He was the only speaker at the Goafest 2009 who was greeted with applauses and hoots even before he got on to the stage to begin his presentation. Dan Wieden, co-founder, Wieden + Kennedy (W+K), was able to make it at the last minute to the Indian shores to attend the Indian ad fraternity's biggest gathering.
Labelling the current phase as one of technological revolution and economical evolution, Wieden stressed on the need to balance technology with emotional connections and closer bonds between all the entities involved in the whole process of advertising.
With 180 million Facebook users, more than 225 million websites and thousands popping up every day, the question to ponder is whether we have used technology to our advantage to build intimacy or we have traded intimacy for something less realistic -given the situation - something that will not take us too far?
Like many others, Wieden realises that the world has changed. Digital is not strange and does not surprise anyone anymore. A lot of the real influential people are a party to the digital rising. "The new generation has been insistent enough for us to look at digital and a lot more things as new opportunities," he muses.
Citing the example of Kaws, who began as a street artist putting up figures on the OOH ads, Wieden talked about how the young man got people to become a fan of his figures on cartoon characters. He even got support from brands to get his figures imprinted on their products. Kaws could do it because he discovered the importance of building intimate relationships with people around him - for him to be well-known.
On building intimate groups, he also brought out the example of W+K Twelve - a laboratory where 12 students find different ways to solve creative problems.

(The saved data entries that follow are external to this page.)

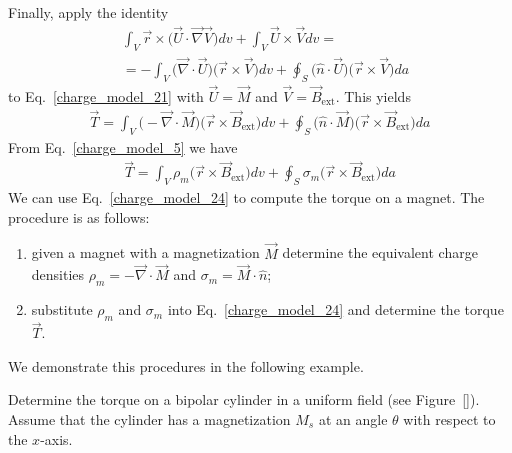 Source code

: \documentclass[12pt,a4paper,oneside]{book}
\begin{document}
\begin{onehalfspace}
Finally, apply the identity
\begin{equation*}\label{}
	\begin{aligned}
		& \int_{V}\vec{r}\times\Big(\vec{U}\cdot\vec{\nabla}\vec{V}\Big)dv + \int_{V} \vec{U}\times\vec{V}dv =  \\[6pt]
		&= - \int_{V} \Big(\vec{\nabla}\cdot\vec{U}\Big)\Big(\vec{r}\times\vec{V}\Big)dv+\oint_{S}\Big(\hat{n}\cdot\vec{U}\Big)\Big(\vec{r}\times\vec{V}\Big)da
	\end{aligned}
\end{equation*} 
to Eq.~\eqref{charge_model_21} with $\vec{U}=\vec{M}$ and $\vec{V}=\vec{B}_\text{ext}$. This yields
\begin{equation}\label{charge_model_23}
	{\begin{aligned}
			\vec{T} = \int_{V}\Big(-\vec{\nabla}\cdot\vec{M}\Big)\Big(\vec{r}\times\vec{B}_\text{ext}\Big)dv + \oint_{S} \Big(\hat{n}\cdot\vec{M}\Big)\Big(\vec{r}\times\vec{B}_\text{ext}\Big)da
	\end{aligned}}
\end{equation} 
From Eq.~\eqref{charge_model_5} we have
\begin{equation}\label{charge_model_24}
	\boxed{\begin{aligned}
			\vec{T} = \int_{V}\rho_m\Big(\vec{r}\times\vec{B}_\text{ext}\Big)dv + \oint_{S} \sigma_m\Big(\vec{r}\times\vec{B}_\text{ext}\Big)da
	\end{aligned}}
\end{equation} 
We can use Eq.~\eqref{charge_model_24} to compute the torque on a magnet. The procedure is as follows:
\begin{enumerate}
	\item given a magnet with a magnetization $\vec{M}$ determine the equivalent charge densities $\rho_m=-\vec{\nabla}\cdot\vec{M}$ and $\sigma_m=\vec{M}\cdot\hat{n}$;
	\item substitute $\rho_m$ and $\sigma_m$ into Eq.~\eqref{charge_model_24} and determine the torque $\vec{T}$.
\end{enumerate}
We demonstrate this procedures in the following example.

\begin{example}
	Determine the torque on a bipolar cylinder in a uniform field (see Figure~\ref{}).  Assume that the cylinder has a magnetization $M_s$ at an angle $\theta$ with respect to the $x$-axis.
	

\end{example}
\end{onehalfspace}
\end{document}
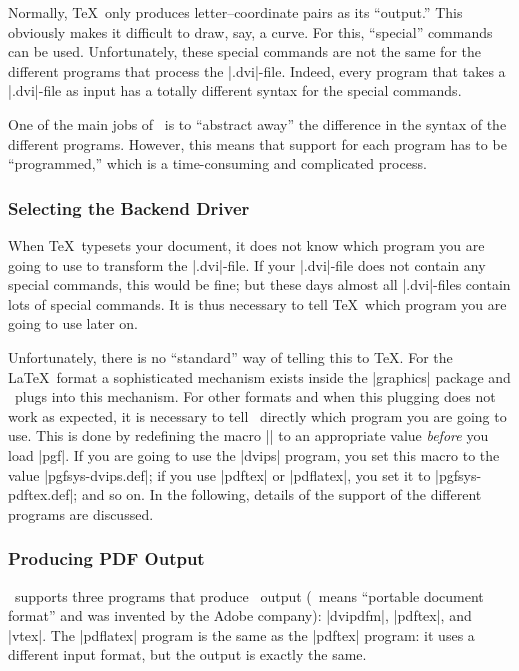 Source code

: Normally, \TeX\ only produces letter--coordinate pairs as its
``output.'' This obviously makes it difficult to draw, say, a
curve. For this, ``special'' commands can be used. Unfortunately,
these special commands are not the same for the different programs
that process the |.dvi|-file. Indeed, every program that takes a
|.dvi|-file as input has a totally different syntax for the special
commands.

One of the main jobs of \pgfname\ is to ``abstract away'' the
difference in the syntax of the different programs. However, this
means that support for each program has to be ``programmed,'' which is
a time-consuming and complicated process.


\subsubsection{Selecting the Backend Driver}

When \TeX\ typesets your document, it does not know which program
you are going to use to transform the |.dvi|-file. If your |.dvi|-file
does not contain any special commands, this would be fine; but these
days almost all |.dvi|-files contain lots of special commands. It is
thus necessary to tell \TeX\ which program you are going to use later
on.

Unfortunately, there is no ``standard'' way of telling this to
\TeX. For the \LaTeX\ format a sophisticated mechanism exists inside
the |graphics| package and \pgfname\ plugs into this mechanism. For
other formats and when this plugging does not work as expected, it is
necessary to tell \pgfname\ directly which program you are going to
use. This is done by redefining the macro |\pgfsysdriver| to an
appropriate value \emph{before} you load |pgf|. If you are going to
use the |dvips| program, you set this macro to the value
|pgfsys-dvips.def|; if you use |pdftex| or |pdflatex|, you set it to
|pgfsys-pdftex.def|; and so on. In the following, details of the
support of the different programs are discussed.


\subsubsection{Producing PDF Output}

\pgfname\ supports three programs that produce \pdf\ output (\pdf\ means
``portable document format'' and was invented by the Adobe company):
|dvipdfm|, |pdftex|, and |vtex|. The |pdflatex| program is the same as the
|pdftex| program: it uses a different input format, but the output is
exactly the same.

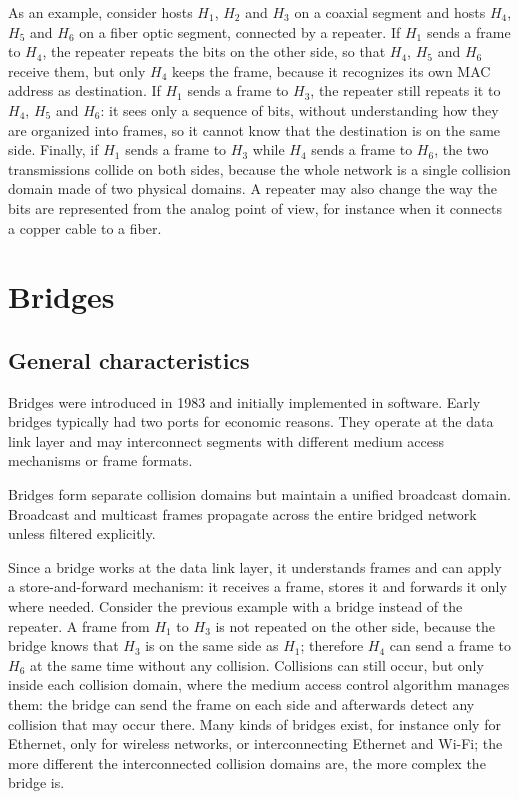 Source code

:\begin{center}
\end{center}


As an example, consider hosts $H_1$, $H_2$ and $H_3$ on a coaxial segment and hosts $H_4$, $H_5$ and $H_6$ on a fiber optic segment, connected by a repeater. If $H_1$ sends a frame to $H_4$, the repeater repeats the bits on the other side, so that $H_4$, $H_5$ and $H_6$ receive them, but only $H_4$ keeps the frame, because it recognizes its own MAC address as destination. If $H_1$ sends a frame to $H_3$, the repeater still repeats it to $H_4$, $H_5$ and $H_6$: it sees only a sequence of bits, without understanding how they are organized into frames, so it cannot know that the destination is on the same side. Finally, if $H_1$ sends a frame to $H_3$ while $H_4$ sends a frame to $H_6$, the two transmissions collide on both sides, because the whole network is a single collision domain made of two physical domains. A repeater may also change the way the bits are represented from the analog point of view, for instance when it connects a copper cable to a fiber.



\section{Bridges}

\subsection{General characteristics}

Bridges were introduced in 1983 and initially implemented in software. Early bridges typically had two ports for economic reasons. They operate at the data link layer and may interconnect segments with different medium access mechanisms or frame formats.

Bridges form separate collision domains but maintain a unified broadcast domain. Broadcast and multicast frames propagate across the entire bridged network unless filtered explicitly.

Since a bridge works at the data link layer, it understands frames and can apply a store-and-forward mechanism: it receives a frame, stores it and forwards it only where needed. Consider the previous example with a bridge instead of the repeater. A frame from $H_1$ to $H_3$ is not repeated on the other side, because the bridge knows that $H_3$ is on the same side as $H_1$; therefore $H_4$ can send a frame to $H_6$ at the same time without any collision. Collisions can still occur, but only inside each collision domain, where the medium access control algorithm manages them: the bridge can send the frame on each side and afterwards detect any collision that may occur there. Many kinds of bridges exist, for instance only for Ethernet, only for wireless networks, or interconnecting Ethernet and Wi-Fi; the more different the interconnected collision domains are, the more complex the bridge is.

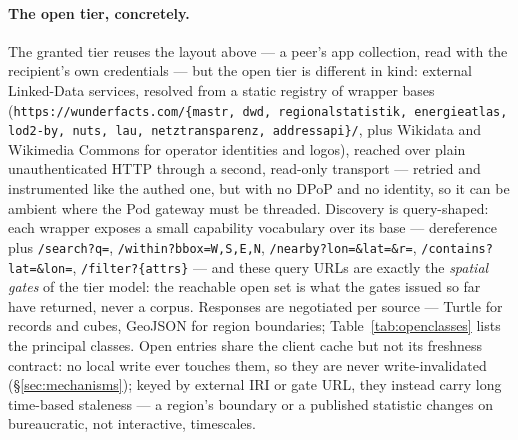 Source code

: \documentclass[11pt,a4paper]{article}
\theoremstyle{remark}
\newcommand{\code}[1]{\texttt{#1}}
\begin{document}
\paragraph{The open tier, concretely.} The granted tier reuses the layout
above --- a peer's app collection, read with the recipient's own credentials
--- but the open tier is different in kind: external Linked-Data services,
resolved from a static registry of wrapper bases
(\code{https://wunderfacts.com/\{mastr, dwd, regionalstatistik, energieatlas,
lod2-by, nuts, lau, netztransparenz, addressapi\}/}, plus Wikidata and
Wikimedia Commons for operator identities and logos), reached over plain
unauthenticated HTTP through a second, read-only transport --- retried and
instrumented like the authed one, but with no DPoP and no identity, so it can
be ambient where the Pod gateway must be threaded. Discovery is query-shaped:
each wrapper exposes a small capability vocabulary over its base ---
dereference plus \code{/search?q=}, \code{/within?bbox=W,S,E,N},
\code{/nearby?lon=\&lat=\&r=}, \code{/contains?lat=\&lon=},
\code{/filter?\{attrs\}} --- and these query URLs are exactly the
\emph{spatial gates} of the tier model: the reachable open set is what the
gates issued so far have returned, never a corpus. Responses are negotiated
per source --- Turtle for records and cubes, GeoJSON for region boundaries;
Table~\ref{tab:openclasses} lists the principal classes. Open entries share
the client cache but not its freshness contract: no local write ever touches
them, so they are never write-invalidated (\S\ref{sec:mechanisms});
keyed by external IRI or gate URL, they instead carry long time-based
staleness --- a region's boundary or a published statistic changes on
bureaucratic, not interactive, timescales.
\end{document}
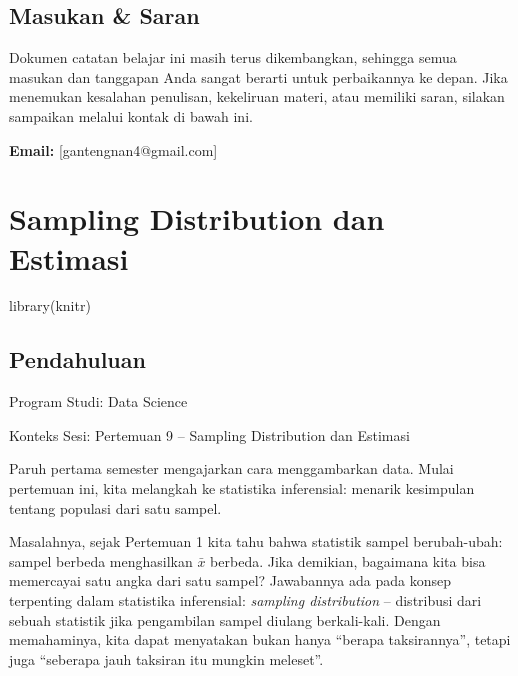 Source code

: \documentclass[
  indonesian,
  letterpaper,
]{book}
\newenvironment{Shaded}{\begin{snugshade}}{\end{snugshade}}
\newcommand{\FunctionTok}[1]{\textcolor[rgb]{0.28,0.35,0.67}{#1}}
\newcommand{\NormalTok}[1]{\textcolor[rgb]{0.00,0.23,0.31}{#1}}
\begin{document}
\section*{Masukan \& Saran}\label{masukan-saran}


Dokumen catatan belajar ini masih terus dikembangkan, sehingga semua
masukan dan tanggapan Anda sangat berarti untuk perbaikannya ke depan.
Jika menemukan kesalahan penulisan, kekeliruan materi, atau memiliki
saran, silakan sampaikan melalui kontak di bawah ini.

\textbf{Email:} {[}gantengnan4@gmail.com{]}


\chapter{Sampling Distribution dan
Estimasi}\label{sampling-distribution-dan-estimasi}

\begin{Shaded}
\begin{Highlighting}[]
\FunctionTok{library}\NormalTok{(knitr)}
\end{Highlighting}
\end{Shaded}

\section{Pendahuluan}\label{pendahuluan}

Program Studi: Data Science

Konteks Sesi: Pertemuan 9 -- Sampling Distribution dan Estimasi

Paruh pertama semester mengajarkan cara menggambarkan data. Mulai
pertemuan ini, kita melangkah ke statistika inferensial: menarik
kesimpulan tentang populasi dari satu sampel.

Masalahnya, sejak Pertemuan 1 kita tahu bahwa statistik sampel
berubah-ubah: sampel berbeda menghasilkan \(\bar{x}\) berbeda. Jika
demikian, bagaimana kita bisa memercayai satu angka dari satu sampel?
Jawabannya ada pada konsep terpenting dalam statistika inferensial:
\emph{sampling distribution} -- distribusi dari sebuah statistik jika
pengambilan sampel diulang berkali-kali. Dengan memahaminya, kita dapat
menyatakan bukan hanya ``berapa taksirannya'', tetapi juga ``seberapa
jauh taksiran itu mungkin meleset''.
\end{document}
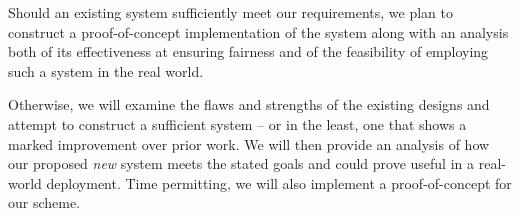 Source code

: \documentclass[twocolumn]{article}
\begin{document}
		Should an existing system sufficiently meet our requirements, we plan to construct a
		proof-of-concept implementation of the system along with an analysis both of its effectiveness
		at ensuring fairness and of the feasibility of employing such a system in the real world.

		Otherwise, we will examine the flaws and strengths of the existing designs and attempt to
		construct a sufficient system -- or in the least, one that shows a marked improvement over
		prior work. We will then provide an analysis of how our proposed \emph{new} system meets the
		stated goals and could prove useful in a real-world deployment. Time permitting, we will also
		implement a proof-of-concept for our scheme.

	{}
	
\end{document}
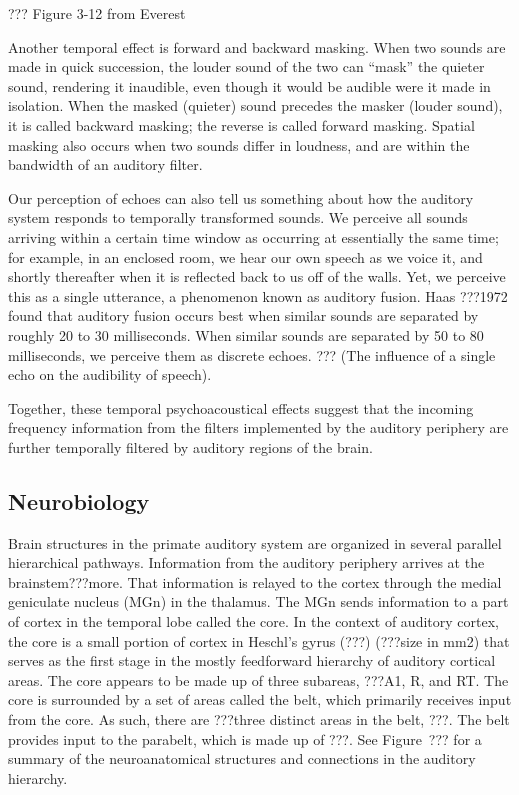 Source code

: ??? Figure 3-12 from Everest

Another temporal effect is forward and backward masking.
When two sounds are made in quick succession,
the louder sound of the two can
``mask'' the quieter sound,
rendering it inaudible,
even though it would be audible
were it made in isolation.
When the masked (quieter) sound
precedes the masker (louder sound),
it is called backward masking;
the reverse is called forward masking.
Spatial masking also occurs
when two sounds differ in loudness,
and are within the bandwidth
of an auditory filter.

Our perception of echoes can also tell us
something about how the auditory system
responds to temporally transformed sounds.
We perceive all sounds arriving within
a certain time window as occurring at essentially
the same time;
for example, in an enclosed room,
we hear our own speech as we voice it,
and shortly thereafter when it is reflected
back to us off of the walls.
Yet, we perceive this as a single utterance,
a phenomenon known as auditory fusion.
Haas ???1972 found that auditory fusion occurs
best when similar sounds are separated by roughly
20 to 30 milliseconds.
When similar sounds are separated by 50 to 80 milliseconds,
we perceive them as discrete echoes.
??? (The influence of a single echo on the audibility of speech).

Together, these temporal psychoacoustical effects
suggest that the incoming frequency information
from the filters implemented by the auditory periphery
are further temporally filtered
by auditory regions of the brain.


\subsection{Neurobiology}

Brain structures in the primate auditory system
are organized in several parallel
hierarchical pathways.
Information from the auditory periphery
arrives at the brainstem???more.
That information is relayed to the cortex
through the medial geniculate nucleus (MGn)
in the thalamus.
The MGn sends information to a part
of cortex in the temporal lobe
called the core.
In the context of auditory cortex,
the core is a small portion of cortex
in Heschl's gyrus (???)
(???size in mm2)
that serves as the first stage
in the mostly feedforward hierarchy
of auditory cortical areas.
The core appears to be made up of
three subareas, ???A1, R, and RT.
The core is surrounded by a set of areas
called the belt,
which primarily receives input from
the core.
As such, there are ???three
distinct areas in the belt,
???.
The belt provides input
to the parabelt,
which is made up of ???.
See Figure~??? for a summary of
the neuroanatomical structures and connections
in the auditory hierarchy.

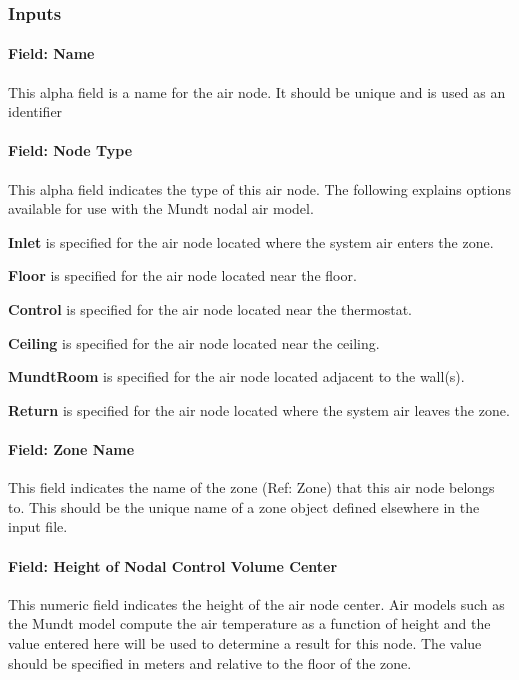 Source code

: \subsubsection{Inputs}\label{inputs-6-022}

\paragraph{Field: Name}\label{field-name-6-018}

This alpha field is a name for the air node. It should be unique and is used as an identifier

\paragraph{Field: Node Type}\label{field-node-type}

This alpha field indicates the type of this air node. The following explains options available for use with the Mundt nodal air model.

\textbf{Inlet} is specified for the air node located where the system air enters the zone.

\textbf{Floor} is specified for the air node located near the floor.

\textbf{Control} is specified for the air node located near the thermostat.

\textbf{Ceiling} is specified for the air node located near the ceiling.

\textbf{MundtRoom} is specified for the air node located adjacent to the wall(s).

\textbf{Return} is specified for the air node located where the system air leaves the zone.

\paragraph{Field: Zone Name}\label{field-zone-name-2-006}

This field indicates the name of the zone (Ref: Zone) that this air node belongs to. This should be the unique name of a zone object defined elsewhere in the input file.

\paragraph{Field: Height of Nodal Control Volume Center}\label{field-height-of-nodal-control-volume-center}

This numeric field indicates the height of the air node center. Air models such as the Mundt model compute the air temperature as a function of height and the value entered here will be used to determine a result for this node. The value should be specified in meters and relative to the floor of the zone.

Wieden's intention was clear. "I did not pair them in art-copy partner groups in the first year - they had to work as a single group. Also, even if a piece of work is awarded, it is awarded to the group of W+K Twelve - and not to any particular individual."
Later on, when Wieden divided the 12 students in two groups, the outcome was that one of the groups brought on the Levi's business, while the other successfully marketed a film, Coraline in association with Nike.
"The purpose was to build passionate groups to create and sustain your brand," believes Wieden.
Discussing the logistics, he said that the film, Coraline, was marketed through trailers, online banners, original content, OOH, blogs and other participatory tactics. The result? Before the movie, Coraline, got released, the website had obtained 8,54,000 unique visitors. After the release, the film's website got another 1.7 million unique visitors.
The movie was expected to make US$ 9 million. It grossed about US$ 16.8 million and was the second highest grosser.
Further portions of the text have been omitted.